Six months before the parliamentary and presidential elections in Turkey, President Recep Tayyip Erdogan, who is under pressure from high inflation figures and poor poll numbers, is making it possible for millions of workers to take early retirement.

About 2.3 million workers could take early retirement “immediately”, regardless of their age.

Necessary prerequisites for this are a job subject to social security contributions of 20 to 25 years and a start of work before September 1999, when the retirement rules were changed.

After Erdogan's announcement, according to Turkish media reports, long queues formed in front of the offices of the social security institution on Thursday because thousands of citizens wanted to use the new rule.

So far, the retirement age is 58 for women and 60 for men.

There are currently 13.9 million pensioners in Turkey.

While Erdogan declined to quantify the additional costs, agencies quote government circles as saying the project will cost around 250 billion lira (12.5 billion euros) in the first year.

The amount is likely to increase in the coming years as the number of workers benefiting from the scheme is expected to reach five million.

In addition, an aid package is also planned for employers who have to pay severance payments to the employees concerned.

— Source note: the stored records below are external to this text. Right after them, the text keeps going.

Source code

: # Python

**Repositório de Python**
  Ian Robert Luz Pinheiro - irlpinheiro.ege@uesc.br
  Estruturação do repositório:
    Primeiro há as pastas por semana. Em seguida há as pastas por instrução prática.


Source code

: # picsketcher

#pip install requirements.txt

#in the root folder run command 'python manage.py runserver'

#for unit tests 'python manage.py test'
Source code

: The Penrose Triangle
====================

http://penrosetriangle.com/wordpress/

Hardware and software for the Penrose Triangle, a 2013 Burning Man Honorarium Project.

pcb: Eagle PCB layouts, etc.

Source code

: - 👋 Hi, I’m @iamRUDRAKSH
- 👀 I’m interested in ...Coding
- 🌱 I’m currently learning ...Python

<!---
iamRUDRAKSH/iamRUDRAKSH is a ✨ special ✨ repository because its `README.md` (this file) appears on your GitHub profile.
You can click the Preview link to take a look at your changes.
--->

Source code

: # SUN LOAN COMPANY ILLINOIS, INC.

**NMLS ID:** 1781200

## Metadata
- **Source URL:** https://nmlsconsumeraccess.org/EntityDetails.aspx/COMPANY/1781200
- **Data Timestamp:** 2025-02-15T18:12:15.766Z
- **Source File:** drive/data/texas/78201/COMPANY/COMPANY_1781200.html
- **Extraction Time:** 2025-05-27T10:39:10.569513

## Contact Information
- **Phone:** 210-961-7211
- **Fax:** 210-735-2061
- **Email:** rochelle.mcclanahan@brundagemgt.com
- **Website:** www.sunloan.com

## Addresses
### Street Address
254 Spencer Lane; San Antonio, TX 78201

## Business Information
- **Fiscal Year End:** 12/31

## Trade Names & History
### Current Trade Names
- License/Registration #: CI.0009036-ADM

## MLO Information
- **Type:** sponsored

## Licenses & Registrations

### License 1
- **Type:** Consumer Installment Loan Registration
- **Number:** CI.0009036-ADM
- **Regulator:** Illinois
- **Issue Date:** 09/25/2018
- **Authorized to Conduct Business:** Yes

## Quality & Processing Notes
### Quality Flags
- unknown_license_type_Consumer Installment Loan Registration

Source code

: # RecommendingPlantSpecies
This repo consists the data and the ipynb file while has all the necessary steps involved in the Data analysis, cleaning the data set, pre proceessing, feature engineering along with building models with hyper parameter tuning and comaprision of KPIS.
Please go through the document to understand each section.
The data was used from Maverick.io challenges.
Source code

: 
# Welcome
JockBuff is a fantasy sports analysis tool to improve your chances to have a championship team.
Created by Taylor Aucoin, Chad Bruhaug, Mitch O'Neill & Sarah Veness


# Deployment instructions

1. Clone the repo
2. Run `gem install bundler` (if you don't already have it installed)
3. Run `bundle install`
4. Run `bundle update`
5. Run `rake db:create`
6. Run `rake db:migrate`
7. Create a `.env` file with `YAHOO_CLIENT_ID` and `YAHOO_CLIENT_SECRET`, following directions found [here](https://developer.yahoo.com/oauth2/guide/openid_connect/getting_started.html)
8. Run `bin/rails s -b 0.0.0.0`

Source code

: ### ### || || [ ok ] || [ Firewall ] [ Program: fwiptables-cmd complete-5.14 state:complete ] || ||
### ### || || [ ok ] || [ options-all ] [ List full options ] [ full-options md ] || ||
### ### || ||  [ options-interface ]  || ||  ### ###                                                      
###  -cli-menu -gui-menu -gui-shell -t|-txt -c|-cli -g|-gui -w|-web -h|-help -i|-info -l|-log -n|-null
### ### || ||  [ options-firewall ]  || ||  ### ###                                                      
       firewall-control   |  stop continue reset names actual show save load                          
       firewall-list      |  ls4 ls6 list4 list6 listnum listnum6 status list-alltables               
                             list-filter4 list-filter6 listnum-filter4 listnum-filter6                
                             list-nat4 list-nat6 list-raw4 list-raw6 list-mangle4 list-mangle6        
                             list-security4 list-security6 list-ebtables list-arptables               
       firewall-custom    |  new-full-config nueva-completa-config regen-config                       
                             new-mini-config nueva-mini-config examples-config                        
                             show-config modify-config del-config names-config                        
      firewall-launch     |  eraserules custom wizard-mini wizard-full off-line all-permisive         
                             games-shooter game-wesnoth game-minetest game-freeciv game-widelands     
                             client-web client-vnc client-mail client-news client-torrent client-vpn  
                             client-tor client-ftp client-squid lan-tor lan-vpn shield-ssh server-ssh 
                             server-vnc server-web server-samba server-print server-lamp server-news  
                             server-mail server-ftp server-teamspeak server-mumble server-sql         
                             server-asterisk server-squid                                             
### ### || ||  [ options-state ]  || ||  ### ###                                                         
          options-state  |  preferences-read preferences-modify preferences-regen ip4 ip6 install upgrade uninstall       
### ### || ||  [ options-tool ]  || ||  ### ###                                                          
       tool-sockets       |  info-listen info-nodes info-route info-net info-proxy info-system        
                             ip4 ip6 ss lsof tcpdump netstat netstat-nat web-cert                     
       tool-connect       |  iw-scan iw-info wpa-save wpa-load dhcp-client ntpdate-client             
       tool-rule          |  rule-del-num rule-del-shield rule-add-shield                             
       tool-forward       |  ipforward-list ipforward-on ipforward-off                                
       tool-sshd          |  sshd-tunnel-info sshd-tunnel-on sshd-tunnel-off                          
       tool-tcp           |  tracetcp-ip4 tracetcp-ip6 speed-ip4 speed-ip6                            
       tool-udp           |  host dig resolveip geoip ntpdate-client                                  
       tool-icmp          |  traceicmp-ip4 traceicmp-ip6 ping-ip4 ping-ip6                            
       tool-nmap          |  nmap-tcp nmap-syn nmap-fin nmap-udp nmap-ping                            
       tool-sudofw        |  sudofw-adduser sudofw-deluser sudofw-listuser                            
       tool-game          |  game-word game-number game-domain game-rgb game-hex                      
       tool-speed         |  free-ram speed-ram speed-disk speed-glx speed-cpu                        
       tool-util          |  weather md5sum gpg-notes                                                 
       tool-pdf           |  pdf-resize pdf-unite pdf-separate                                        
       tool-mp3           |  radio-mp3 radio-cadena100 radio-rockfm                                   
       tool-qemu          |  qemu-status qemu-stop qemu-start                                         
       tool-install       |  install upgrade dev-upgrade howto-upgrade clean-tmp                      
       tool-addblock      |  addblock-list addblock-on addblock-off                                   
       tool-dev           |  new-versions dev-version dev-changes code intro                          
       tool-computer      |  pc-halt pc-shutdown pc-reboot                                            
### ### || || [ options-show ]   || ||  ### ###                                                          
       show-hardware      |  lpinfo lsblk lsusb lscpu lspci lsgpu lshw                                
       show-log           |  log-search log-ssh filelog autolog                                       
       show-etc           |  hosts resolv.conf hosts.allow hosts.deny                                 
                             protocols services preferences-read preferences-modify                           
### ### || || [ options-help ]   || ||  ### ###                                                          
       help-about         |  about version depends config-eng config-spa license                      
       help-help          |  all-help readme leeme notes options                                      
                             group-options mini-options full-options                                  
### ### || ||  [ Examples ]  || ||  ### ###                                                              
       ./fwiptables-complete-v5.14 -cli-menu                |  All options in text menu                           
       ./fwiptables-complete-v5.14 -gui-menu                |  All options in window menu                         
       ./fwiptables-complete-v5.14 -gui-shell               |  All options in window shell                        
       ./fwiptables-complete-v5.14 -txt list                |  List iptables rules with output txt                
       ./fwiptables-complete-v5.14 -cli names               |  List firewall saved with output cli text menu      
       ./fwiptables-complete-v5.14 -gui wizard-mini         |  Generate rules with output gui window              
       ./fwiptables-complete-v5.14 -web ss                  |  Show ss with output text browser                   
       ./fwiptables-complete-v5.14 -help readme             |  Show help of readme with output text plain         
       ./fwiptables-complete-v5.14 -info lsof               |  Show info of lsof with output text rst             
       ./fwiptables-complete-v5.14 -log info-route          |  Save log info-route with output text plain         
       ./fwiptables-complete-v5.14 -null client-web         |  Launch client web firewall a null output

The Turkish state budget for the new year 2023 has so far provided for expenditure of 4.47 trillion lira (224 billion euros).

National debt is comparatively low at around 40 percent of gross domestic product.

Also raise the minimum wage

Erdogan said his government is trying to alleviate the consequences of the economic and financial crisis for citizens.

By raising the minimum wage, public salaries and pensions, she has shown that she is on the side of the workers.

"And we will continue to do so," Erdogan said.

Just last week, he announced that he would raise the minimum wage by 55 percent to 8,500 from 5,500 lira (431 euros) at the beginning of January.

About 40 percent of the employees in Turkey are paid according to the state-determined minimum wage.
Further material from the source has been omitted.